Unfortunately for the DARE and DEA, this particular book (“The Marijuana Papers”…how could I go wrong with a title like that?) was more of a celebration of weed than a “reefer madness” piece of propaganda. I was sold, even though I knew absolutely nobody who smoked. I carefully asked around and found a guy. It turned out he worked with me in the studENT-run school supplies store that ran during lunchtime.
So one day, I nodded to him that I had the money. He followed me into a dark corner and I tremblingly exchanged my $5 bill for a small manila envelope that was thick with promise and marijuana. I put it into my pocket and immediately went off to the bathroom where I could look at it and sniff it. Boy, I was cool!

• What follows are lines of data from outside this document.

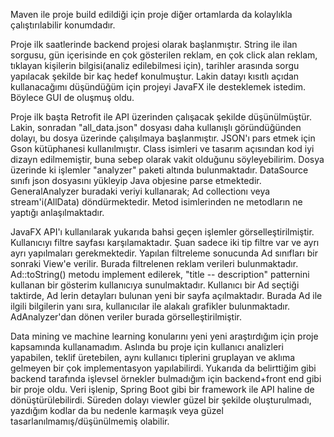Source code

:Maven ile proje build edildiği için proje diğer ortamlarda da kolaylıkla çalıştırılabilir konumdadır.

Proje ilk saatlerinde backend projesi olarak başlanmıştır. String ile ilan sorgusu, gün içerisinde en çok gösterilen reklam, en çok click alan reklam, tıklayan kişilerin bilgisi(analiz edilebilmesi için), tarihler arasında sorgu yapılacak şekilde bir kaç hedef konulmuştur. Lakin datayı kısıtlı açıdan kullanacağımı düşündüğüm için projeyi JavaFX ile desteklemek istedim. Böylece GUI de oluşmuş oldu. 

Proje ilk başta Retrofit ile API üzerinden çalışacak şekilde düşünülmüştür. Lakin, sonradan "all_data.json" dosyası daha kullanışlı göründüğünden dolayı, bu dosya üzerinde çalışılmaya başlanmıştır. JSON'ı pars etmek için Gson kütüphanesi kullanılmıştır. Class isimleri ve tasarım açısından kod iyi dizayn edilmemiştir, buna sebep olarak vakit olduğunu söyleyebilirim. Dosya üzerinde ki işlemler "analyzer" paketi altında bulunmaktadır. DataSource sınıfı json dosyasını yükleyip Java objesine parse etmektedir. GeneralAnalyzer buradaki veriyi kullanarak; Ad collectionı veya stream'i(AllData) döndürmektedir. Metod isimlerinden ne metodların ne yaptığı anlaşılmaktadır.

JavaFX API'ı kullanılarak yukarıda bahsi geçen işlemler görselleştirilmiştir. Kullanıcıyı filtre sayfası karşılamaktadır. Şuan sadece iki tip filtre var ve ayrı ayrı yapılmaları gerekmektedir. Yapılan filtreleme sonucunda Ad sınıfları bir sonraki View'e verilir. Burada filtrelenen reklam verileri bulunmaktadır. Ad::toString() metodu implement edilerek, "title -- description" patternini kullanan bir gösterim kullanıcıya sunulmaktadır. Kullanıcı bir Ad seçtiği taktirde, Ad lerin detayları bulunan yeni bir sayfa açılmaktadır. Burada Ad ile ilgili bilgilerin yanı sıra, kullanıcılar ile alakalı grafikler bulunmaktadır. AdAnalyzer'dan dönen veriler burada görselleştirilmiştir. 

Data mining ve machine learning konularını yeni yeni araştırdığım için proje kapsamında kullanamadım. Aslında bu proje için kullanıcı analizleri yapabilen, teklif üretebilen, aynı kullanıcı tiplerini gruplayan ve aklıma gelmeyen bir çok implementasyon yapılabilirdi.
Yukarıda da belirttiğim gibi backend tarafında işlevsel örnekler bulmadığım için backend+front end gibi bir proje oldu. Veri işlenip, Spring Boot gibi bir framework ile API haline de dönüştürülebilirdi.
Süreden dolayı viewler güzel bir şekilde oluşturulmadı, yazdığım kodlar da bu nedenle karmaşık veya güzel tasarlanılmamış/düşünülmemiş olabilir.
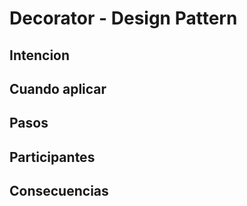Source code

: # Decorator - Design Pattern

## Intencion


## Cuando aplicar


## Pasos

## Participantes


## Consecuencias

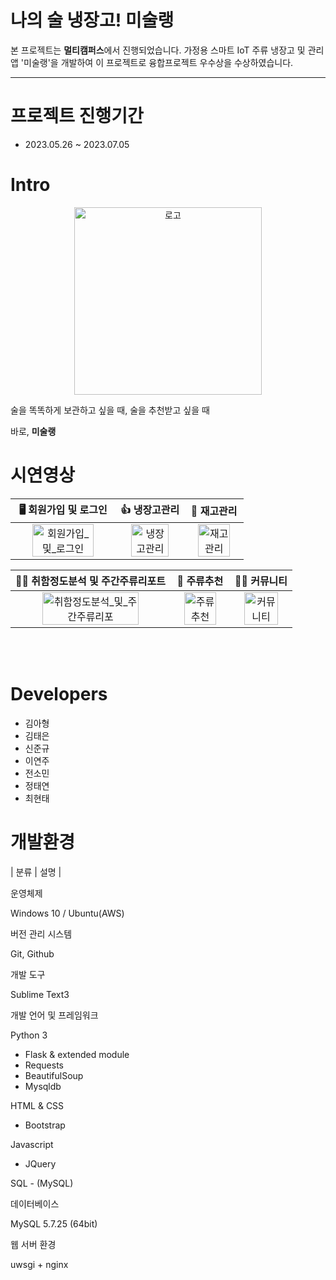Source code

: # 나의 술 냉장고! 미술랭 
본 프로젝트는 **멀티캠퍼스**에서 진행되었습니다. 가정용 스마트 IoT 주류 냉장고 및 관리 앱 '미술랭'을 개발하여 이 프로젝트로 융합프로젝트 우수상을 수상하였습니다. 

---

# 프로젝트 진행기간
+ 2023.05.26 ~ 2023.07.05

# Intro
<p align="center">
  <img width="300" alt="로고" src="https://github.com/gnuyhaa/multit_finalprj/assets/125522834/57157255-ad92-4db0-8f45-353d979d03c6">
</p>

술을 똑똑하게 보관하고 싶을 때, 술을 추천받고 싶을 때 

바로, **미술랭**

# 시연영상
|                   🖥️ 회원가입 및 로그인                   |                   👍 냉장고관리                    |                         🍻 재고관리                          |
| :----------------------------------------------------------: | :----------------------------------------------------------: | :----------------------------------------------------------: |
| <img src="https://github.com/gnuyhaa/multit_finalprj/assets/125522834/698b77ac-29f5-44c8-972a-5f3889544732" alt="회원가입_및_로그인" width=80%> | <img src="https://github.com/gnuyhaa/multit_finalprj/assets/125522834/3294baae-dcbf-4065-9c2f-7b79bc6d5430" alt="냉장고관리" width=80%> | <img src="https://github.com/gnuyhaa/multit_finalprj/assets/125522834/8bb4fa7e-a1d9-4056-a2c4-b112d12ff286" alt="재고관리" width=80%> |

|                         😵‍💫 취함정도분석 및 주간주류리포트                         |                  🍺 주류추천                  |                         🧑‍💻 커뮤니티                        |
| :----------------------------------------------------------: | :----------------------------------------------------------: | :----------------------------------------------------------: |
| <img src="https://github.com/gnuyhaa/multit_finalprj/assets/125522834/765ac1a3-23ea-4c7c-a37d-fe770395139b" alt="취함정도분석_및_주간주류리포" width=80%> | <img src="https://github.com/gnuyhaa/multit_finalprj/assets/125522834/7b0c0407-d889-4b22-b6f1-efb73d4a992a" alt="주류추천" width=80%> | <img src="https://github.com/gnuyhaa/multit_finalprj/assets/125522834/3c0339c7-d4df-4dff-bca8-aa996afa77fc" alt="커뮤니티" width=80%> |
</br>
</br>

# Developers
+ 김아형
+ 김태은
+ 신준규
+ 이연주
+ 전소민
+ 정태연
+ 최현태

# 개발환경
|  분류  |  설명  | 

운영체제

Windows 10 / Ubuntu(AWS)

버전 관리 시스템

Git, Github

개발 도구

Sublime Text3

개발 언어 및 프레임워크

Python 3
- Flask & extended module
- Requests
- BeautifulSoup
- Mysqldb

HTML & CSS
- Bootstrap

Javascript
- JQuery

SQL - (MySQL)

데이터베이스

MySQL 5.7.25 (64bit)

웹 서버 환경

uwsgi + nginx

That day on my way home, I suddenly realized I had no idea how to actually smoke the stuff. The book I was reading talked about joints, but I had no idea that you could buy cigarette papers anywhere, even if I could figure out how to roll one. Left to my own devices, I might have actually invENTed the blunt, but I wandered around a cigar shop and saw…a miniature pipe! Eureka!
I bought the pipe (it came pre-packaged with a starter pack of cherry-flavored tobacco) and took it home. Luckily my sister was off somewhere and my mother was working. I stuffed the pot into the bottom of the bowl, put the stem in my mouth, and lit a match.
Nothing happened.
I don’t mean “I didn’t get high”, I mean nothing happened. I tilted the pipe over so that the flame could go in, and the pot started pouring out. I quickly straightened it out, and tried tilting it at exactly the right angle, but it was no use. I couldn’t get the thing lit.
The next day, I asked my “connection” to show me how to light the pipe, He pityingly demonstrated the tricky part about inhaling while the flame is over the bowl. “Oh”, I said sheepishly.
But that afternoon I got blitzed. On my own. With my own weed. For the very first time. And life, and my wandering mind, would never be the same.
The year was 1967.
P.S. The guy who sold me my first bag of weed is now a psychiatrist who specializes in substance abuse. No shit.